**MATERIAL SHOWN:**
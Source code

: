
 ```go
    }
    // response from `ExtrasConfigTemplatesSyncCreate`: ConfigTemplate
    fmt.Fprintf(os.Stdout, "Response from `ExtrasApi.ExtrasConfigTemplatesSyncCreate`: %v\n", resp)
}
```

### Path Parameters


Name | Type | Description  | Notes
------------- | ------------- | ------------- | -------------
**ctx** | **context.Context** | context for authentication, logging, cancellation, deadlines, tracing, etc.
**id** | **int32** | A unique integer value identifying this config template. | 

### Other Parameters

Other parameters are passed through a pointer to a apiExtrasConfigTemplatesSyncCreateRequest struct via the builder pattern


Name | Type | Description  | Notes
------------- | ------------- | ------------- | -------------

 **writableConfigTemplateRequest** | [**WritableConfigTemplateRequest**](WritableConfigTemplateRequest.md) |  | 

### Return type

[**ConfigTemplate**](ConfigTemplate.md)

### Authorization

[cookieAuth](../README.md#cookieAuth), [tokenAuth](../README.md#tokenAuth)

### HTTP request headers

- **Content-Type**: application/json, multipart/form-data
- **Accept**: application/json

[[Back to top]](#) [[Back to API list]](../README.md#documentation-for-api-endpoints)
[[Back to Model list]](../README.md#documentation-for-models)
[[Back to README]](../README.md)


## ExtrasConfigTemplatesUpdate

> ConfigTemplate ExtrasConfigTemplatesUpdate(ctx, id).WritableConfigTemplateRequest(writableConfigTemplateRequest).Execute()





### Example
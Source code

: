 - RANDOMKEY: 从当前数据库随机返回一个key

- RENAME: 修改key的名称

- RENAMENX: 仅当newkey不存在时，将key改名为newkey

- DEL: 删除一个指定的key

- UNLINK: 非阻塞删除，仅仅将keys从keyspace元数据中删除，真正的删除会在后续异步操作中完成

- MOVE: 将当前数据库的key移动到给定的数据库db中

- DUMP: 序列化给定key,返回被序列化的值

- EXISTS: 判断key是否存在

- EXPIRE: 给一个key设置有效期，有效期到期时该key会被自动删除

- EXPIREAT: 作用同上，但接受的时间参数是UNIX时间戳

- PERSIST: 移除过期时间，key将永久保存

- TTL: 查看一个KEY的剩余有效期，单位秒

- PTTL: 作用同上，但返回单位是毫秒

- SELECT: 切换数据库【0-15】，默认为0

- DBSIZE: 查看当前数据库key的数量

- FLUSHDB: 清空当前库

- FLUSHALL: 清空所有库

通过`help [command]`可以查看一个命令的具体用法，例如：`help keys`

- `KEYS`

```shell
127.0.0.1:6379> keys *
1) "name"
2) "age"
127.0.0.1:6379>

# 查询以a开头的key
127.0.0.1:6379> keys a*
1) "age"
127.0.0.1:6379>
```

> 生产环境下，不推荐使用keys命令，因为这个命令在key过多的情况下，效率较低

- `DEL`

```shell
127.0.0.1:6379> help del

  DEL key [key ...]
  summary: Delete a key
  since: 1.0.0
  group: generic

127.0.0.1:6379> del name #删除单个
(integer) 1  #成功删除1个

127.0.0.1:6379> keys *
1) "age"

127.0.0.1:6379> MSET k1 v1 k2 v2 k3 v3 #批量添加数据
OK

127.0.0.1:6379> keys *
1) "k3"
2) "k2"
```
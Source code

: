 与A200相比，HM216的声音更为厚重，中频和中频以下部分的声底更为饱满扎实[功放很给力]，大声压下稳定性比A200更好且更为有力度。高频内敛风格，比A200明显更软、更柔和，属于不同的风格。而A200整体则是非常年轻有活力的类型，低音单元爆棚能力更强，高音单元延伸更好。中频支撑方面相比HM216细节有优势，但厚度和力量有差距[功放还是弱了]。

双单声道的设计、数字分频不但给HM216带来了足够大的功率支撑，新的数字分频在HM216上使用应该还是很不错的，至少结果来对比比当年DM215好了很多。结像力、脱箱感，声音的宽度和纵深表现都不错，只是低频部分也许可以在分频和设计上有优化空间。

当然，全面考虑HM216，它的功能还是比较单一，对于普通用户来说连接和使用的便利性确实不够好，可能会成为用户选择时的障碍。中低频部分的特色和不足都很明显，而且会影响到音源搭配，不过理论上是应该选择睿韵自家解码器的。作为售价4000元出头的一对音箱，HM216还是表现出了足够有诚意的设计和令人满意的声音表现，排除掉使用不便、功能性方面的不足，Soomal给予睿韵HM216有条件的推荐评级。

**TASK TO CARRY OUT:**
Your answer should be all of the records, transcribed exactly.

**ANSWER SPACE:**
Source code

:
 ```go
    }
    // response from `ExtrasConfigTemplatesSyncCreate`: ConfigTemplate
    fmt.Fprintf(os.Stdout, "Response from `ExtrasApi.ExtrasConfigTemplatesSyncCreate`: %v\n", resp)
}
```

### Path Parameters


Name | Type | Description  | Notes
------------- | ------------- | ------------- | -------------
**ctx** | **context.Context** | context for authentication, logging, cancellation, deadlines, tracing, etc.
**id** | **int32** | A unique integer value identifying this config template. | 

### Other Parameters

Other parameters are passed through a pointer to a apiExtrasConfigTemplatesSyncCreateRequest struct via the builder pattern


Name | Type | Description  | Notes
------------- | ------------- | ------------- | -------------

 **writableConfigTemplateRequest** | [**WritableConfigTemplateRequest**](WritableConfigTemplateRequest.md) |  | 

### Return type

[**ConfigTemplate**](ConfigTemplate.md)

### Authorization

[cookieAuth](../README.md#cookieAuth), [tokenAuth](../README.md#tokenAuth)

### HTTP request headers

- **Content-Type**: application/json, multipart/form-data
- **Accept**: application/json

[[Back to top]](#) [[Back to API list]](../README.md#documentation-for-api-endpoints)
[[Back to Model list]](../README.md#documentation-for-models)
[[Back to README]](../README.md)


## ExtrasConfigTemplatesUpdate

> ConfigTemplate ExtrasConfigTemplatesUpdate(ctx, id).WritableConfigTemplateRequest(writableConfigTemplateRequest).Execute()





### Example
Source code

: - RANDOMKEY: 从当前数据库随机返回一个key

- RENAME: 修改key的名称

- RENAMENX: 仅当newkey不存在时，将key改名为newkey

- DEL: 删除一个指定的key

- UNLINK: 非阻塞删除，仅仅将keys从keyspace元数据中删除，真正的删除会在后续异步操作中完成

- MOVE: 将当前数据库的key移动到给定的数据库db中

- DUMP: 序列化给定key,返回被序列化的值

- EXISTS: 判断key是否存在

- EXPIRE: 给一个key设置有效期，有效期到期时该key会被自动删除

- EXPIREAT: 作用同上，但接受的时间参数是UNIX时间戳

- PERSIST: 移除过期时间，key将永久保存

- TTL: 查看一个KEY的剩余有效期，单位秒

- PTTL: 作用同上，但返回单位是毫秒

- SELECT: 切换数据库【0-15】，默认为0

- DBSIZE: 查看当前数据库key的数量

- FLUSHDB: 清空当前库

- FLUSHALL: 清空所有库

通过`help [command]`可以查看一个命令的具体用法，例如：`help keys`

- `KEYS`

```shell
127.0.0.1:6379> keys *
1) "name"
2) "age"
127.0.0.1:6379>

# 查询以a开头的key
127.0.0.1:6379> keys a*
1) "age"
127.0.0.1:6379>
```

> 生产环境下，不推荐使用keys命令，因为这个命令在key过多的情况下，效率较低

- `DEL`

```shell
127.0.0.1:6379> help del

  DEL key [key ...]
  summary: Delete a key
  since: 1.0.0
  group: generic

127.0.0.1:6379> del name #删除单个
(integer) 1  #成功删除1个

127.0.0.1:6379> keys *
1) "age"

127.0.0.1:6379> MSET k1 v1 k2 v2 k3 v3 #批量添加数据
OK

127.0.0.1:6379> keys *
1) "k3"
2) "k2"
```
Source code

: 与A200相比，HM216的声音更为厚重，中频和中频以下部分的声底更为饱满扎实[功放很给力]，大声压下稳定性比A200更好且更为有力度。高频内敛风格，比A200明显更软、更柔和，属于不同的风格。而A200整体则是非常年轻有活力的类型，低音单元爆棚能力更强，高音单元延伸更好。中频支撑方面相比HM216细节有优势，但厚度和力量有差距[功放还是弱了]。

双单声道的设计、数字分频不但给HM216带来了足够大的功率支撑，新的数字分频在HM216上使用应该还是很不错的，至少结果来对比比当年DM215好了很多。结像力、脱箱感，声音的宽度和纵深表现都不错，只是低频部分也许可以在分频和设计上有优化空间。

当然，全面考虑HM216，它的功能还是比较单一，对于普通用户来说连接和使用的便利性确实不够好，可能会成为用户选择时的障碍。中低频部分的特色和不足都很明显，而且会影响到音源搭配，不过理论上是应该选择睿韵自家解码器的。作为售价4000元出头的一对音箱，HM216还是表现出了足够有诚意的设计和令人满意的声音表现，排除掉使用不便、功能性方面的不足，Soomal给予睿韵HM216有条件的推荐评级。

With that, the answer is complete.